-- Opening Marker --

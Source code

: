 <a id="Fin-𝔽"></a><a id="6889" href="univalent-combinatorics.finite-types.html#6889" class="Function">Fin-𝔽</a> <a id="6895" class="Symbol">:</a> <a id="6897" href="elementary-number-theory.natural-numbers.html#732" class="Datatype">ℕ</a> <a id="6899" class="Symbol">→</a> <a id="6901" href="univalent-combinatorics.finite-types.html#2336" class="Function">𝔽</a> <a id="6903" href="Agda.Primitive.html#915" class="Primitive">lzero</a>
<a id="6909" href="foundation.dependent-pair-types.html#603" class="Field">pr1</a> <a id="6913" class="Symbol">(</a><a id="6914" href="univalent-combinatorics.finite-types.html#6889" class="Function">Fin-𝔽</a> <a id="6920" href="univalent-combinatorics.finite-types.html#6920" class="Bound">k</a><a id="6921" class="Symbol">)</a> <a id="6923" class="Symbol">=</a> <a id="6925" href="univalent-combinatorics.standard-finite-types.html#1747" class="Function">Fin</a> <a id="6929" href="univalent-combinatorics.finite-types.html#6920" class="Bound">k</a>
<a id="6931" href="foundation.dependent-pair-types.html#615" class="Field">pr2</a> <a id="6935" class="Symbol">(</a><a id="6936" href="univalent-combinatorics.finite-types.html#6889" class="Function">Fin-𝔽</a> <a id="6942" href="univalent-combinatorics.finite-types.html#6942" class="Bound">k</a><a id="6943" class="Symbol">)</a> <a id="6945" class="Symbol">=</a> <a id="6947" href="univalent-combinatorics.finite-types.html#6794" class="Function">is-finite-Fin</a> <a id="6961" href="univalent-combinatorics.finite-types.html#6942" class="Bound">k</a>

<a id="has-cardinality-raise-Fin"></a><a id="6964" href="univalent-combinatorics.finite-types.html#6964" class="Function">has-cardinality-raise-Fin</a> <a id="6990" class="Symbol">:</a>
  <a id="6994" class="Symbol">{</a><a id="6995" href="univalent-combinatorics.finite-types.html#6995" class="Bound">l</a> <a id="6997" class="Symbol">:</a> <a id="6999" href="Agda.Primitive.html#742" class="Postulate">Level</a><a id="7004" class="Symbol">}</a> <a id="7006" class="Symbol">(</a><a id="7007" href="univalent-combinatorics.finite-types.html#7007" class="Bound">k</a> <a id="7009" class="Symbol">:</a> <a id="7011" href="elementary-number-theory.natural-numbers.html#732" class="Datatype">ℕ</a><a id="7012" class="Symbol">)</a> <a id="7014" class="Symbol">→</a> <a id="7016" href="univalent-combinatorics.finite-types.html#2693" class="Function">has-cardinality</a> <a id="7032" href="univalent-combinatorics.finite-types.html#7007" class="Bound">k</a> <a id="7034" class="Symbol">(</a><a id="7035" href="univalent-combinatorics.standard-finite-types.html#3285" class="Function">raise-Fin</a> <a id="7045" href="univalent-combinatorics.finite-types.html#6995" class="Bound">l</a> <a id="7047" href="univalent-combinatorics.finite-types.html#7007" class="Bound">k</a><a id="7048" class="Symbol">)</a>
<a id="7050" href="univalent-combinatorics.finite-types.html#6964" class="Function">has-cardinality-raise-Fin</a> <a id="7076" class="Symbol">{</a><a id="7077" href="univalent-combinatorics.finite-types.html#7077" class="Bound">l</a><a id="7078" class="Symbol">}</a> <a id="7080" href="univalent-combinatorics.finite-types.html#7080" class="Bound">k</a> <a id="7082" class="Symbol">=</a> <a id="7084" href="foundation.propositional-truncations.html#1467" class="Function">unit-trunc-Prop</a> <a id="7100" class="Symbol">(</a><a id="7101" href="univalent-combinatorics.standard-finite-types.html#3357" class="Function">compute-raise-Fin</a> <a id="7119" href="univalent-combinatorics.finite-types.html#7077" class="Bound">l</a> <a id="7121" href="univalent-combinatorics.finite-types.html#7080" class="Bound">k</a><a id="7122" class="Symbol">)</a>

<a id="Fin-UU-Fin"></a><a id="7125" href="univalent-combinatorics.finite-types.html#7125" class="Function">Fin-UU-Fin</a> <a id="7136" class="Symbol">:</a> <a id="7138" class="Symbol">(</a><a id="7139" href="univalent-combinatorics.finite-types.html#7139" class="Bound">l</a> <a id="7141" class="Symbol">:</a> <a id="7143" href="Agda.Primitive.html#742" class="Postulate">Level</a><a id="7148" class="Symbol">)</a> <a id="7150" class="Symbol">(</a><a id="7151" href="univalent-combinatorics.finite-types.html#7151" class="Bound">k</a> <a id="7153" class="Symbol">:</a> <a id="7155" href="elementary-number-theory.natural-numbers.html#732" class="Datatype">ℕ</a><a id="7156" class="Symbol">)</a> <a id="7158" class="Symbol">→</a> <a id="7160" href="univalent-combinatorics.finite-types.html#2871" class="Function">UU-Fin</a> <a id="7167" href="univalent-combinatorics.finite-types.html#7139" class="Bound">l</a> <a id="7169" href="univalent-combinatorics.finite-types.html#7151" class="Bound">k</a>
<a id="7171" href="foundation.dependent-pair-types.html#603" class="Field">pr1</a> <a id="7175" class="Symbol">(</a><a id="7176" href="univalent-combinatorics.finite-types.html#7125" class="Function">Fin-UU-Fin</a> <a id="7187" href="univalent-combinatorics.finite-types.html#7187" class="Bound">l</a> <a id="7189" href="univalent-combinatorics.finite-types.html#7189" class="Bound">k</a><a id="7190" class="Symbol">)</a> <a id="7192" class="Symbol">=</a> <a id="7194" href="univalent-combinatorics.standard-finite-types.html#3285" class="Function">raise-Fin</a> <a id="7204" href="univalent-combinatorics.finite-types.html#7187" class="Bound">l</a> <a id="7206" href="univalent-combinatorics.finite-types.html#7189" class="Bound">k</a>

-- Closing Marker --

◆ Exercise details:
Look over the listing above. Pick out and copy every line that includes "dependent".

◆ Response to the exercise:
<a id="6909" href="foundation.dependent-pair-types.html#603" class="Field">pr1</a> <a id="6913" class="Symbol">(</a><a id="6914" href="univalent-combinatorics.finite-types.html#6889" class="Function">Fin-𝔽</a> <a id="6920" href="univalent-combinatorics.finite-types.html#6920" class="Bound">k</a><a id="6921" class="Symbol">)</a> <a id="6923" class="Symbol">=</a> <a id="6925" href="univalent-combinatorics.standard-finite-types.html#1747" class="Function">Fin</a> <a id="6929" href="univalent-combinatorics.finite-types.html#6920" class="Bound">k</a>
<a id="6931" href="foundation.dependent-pair-types.html#615" class="Field">pr2</a> <a id="6935" class="Symbol">(</a><a id="6936" href="univalent-combinatorics.finite-types.html#6889" class="Function">Fin-𝔽</a> <a id="6942" href="univalent-combinatorics.finite-types.html#6942" class="Bound">k</a><a id="6943" class="Symbol">)</a> <a id="6945" class="Symbol">=</a> <a id="6947" href="univalent-combinatorics.finite-types.html#6794" class="Function">is-finite-Fin</a> <a id="6961" href="univalent-combinatorics.finite-types.html#6942" class="Bound">k</a>
<a id="7171" href="foundation.dependent-pair-types.html#603" class="Field">pr1</a> <a id="7175" class="Symbol">(</a><a id="7176" href="univalent-combinatorics.finite-types.html#7125" class="Function">Fin-UU-Fin</a> <a id="7187" href="univalent-combinatorics.finite-types.html#7187" class="Bound">l</a> <a id="7189" href="univalent-combinatorics.finite-types.html#7189" class="Bound">k</a><a id="7190" class="Symbol">)</a> <a id="7192" class="Symbol">=</a> <a id="7194" href="univalent-combinatorics.standard-finite-types.html#3285" class="Function">raise-Fin</a> <a id="7204" href="univalent-combinatorics.finite-types.html#7187" class="Bound">l</a> <a id="7206" href="univalent-combinatorics.finite-types.html#7189" class="Bound">k</a>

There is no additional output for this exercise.